Weekend Argus (Saturday Edition)
Parties wary of proposed trust fund
IT SOUNDED LIKE a potential breakthrough in the stalemate over private funding of political parties, but opposition parties have met ANC treasurergeneral Zweli Mkhize’s proposal of a trust fund for donations with suspicion.
“That would only be fundraising for the ANC,” said Cope leader Mosiuoa Lekota.
“I can see why it was proposed by the ANC,” said DA national spokesman Mmusi Maimane.
It would destroy opposition parties because the money would in all likelihood be divided proportionally according to the parties’ representation in Parliament, meaning the majority party would receive the lion’s share, Maimane said.
“And so you could end up in a space where you keep whoever the incumbent is always in power, because they would just have more money.”
While elections couldn’t be bought, funding for campaigns was critical to the outcome, he said.
Lekota said the ANC was hoping to “use the names of all the other parties to create a fund for themselves that will gain credibility”, on the basis that the money was being shared.
“They are always looking at how to enrich themselves.

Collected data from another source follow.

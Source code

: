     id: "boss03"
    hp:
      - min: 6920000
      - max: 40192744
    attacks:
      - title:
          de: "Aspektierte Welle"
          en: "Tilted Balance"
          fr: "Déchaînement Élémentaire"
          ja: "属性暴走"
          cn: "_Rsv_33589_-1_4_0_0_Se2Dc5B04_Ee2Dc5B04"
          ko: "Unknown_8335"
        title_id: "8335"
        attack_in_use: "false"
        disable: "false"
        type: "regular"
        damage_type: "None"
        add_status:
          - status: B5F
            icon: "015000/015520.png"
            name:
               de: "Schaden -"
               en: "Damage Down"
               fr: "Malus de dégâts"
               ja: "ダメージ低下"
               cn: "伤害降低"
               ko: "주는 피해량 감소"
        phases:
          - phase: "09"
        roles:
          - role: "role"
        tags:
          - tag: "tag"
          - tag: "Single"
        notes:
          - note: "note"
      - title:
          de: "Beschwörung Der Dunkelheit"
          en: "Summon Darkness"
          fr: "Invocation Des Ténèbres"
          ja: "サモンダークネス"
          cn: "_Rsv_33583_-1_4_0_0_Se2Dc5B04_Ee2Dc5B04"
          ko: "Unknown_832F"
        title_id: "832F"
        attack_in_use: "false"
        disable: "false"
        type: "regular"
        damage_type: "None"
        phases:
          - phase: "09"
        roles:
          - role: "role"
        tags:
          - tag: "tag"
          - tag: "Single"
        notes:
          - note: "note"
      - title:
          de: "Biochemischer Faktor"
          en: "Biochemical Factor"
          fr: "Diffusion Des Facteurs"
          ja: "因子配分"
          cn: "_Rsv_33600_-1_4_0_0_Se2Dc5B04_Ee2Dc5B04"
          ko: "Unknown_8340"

I would never support something like that,” he said.
Mkhize recently floated the idea of the trust fund as a way of avoiding suspicion that private donors to political parties were expecting something in return.
He elaborated on the idea at a Cape Town Press Club lunch on Tuesday.
“What we want to discourage is a kind of attitude that if there is support for political parties, there must be some corruption in it – because there isn’t,” he said.
United Democratic Movement ( UDM) leader Bantu Holomisa said he would support the idea, but the formula for dividing the money would be the “contentious” issue.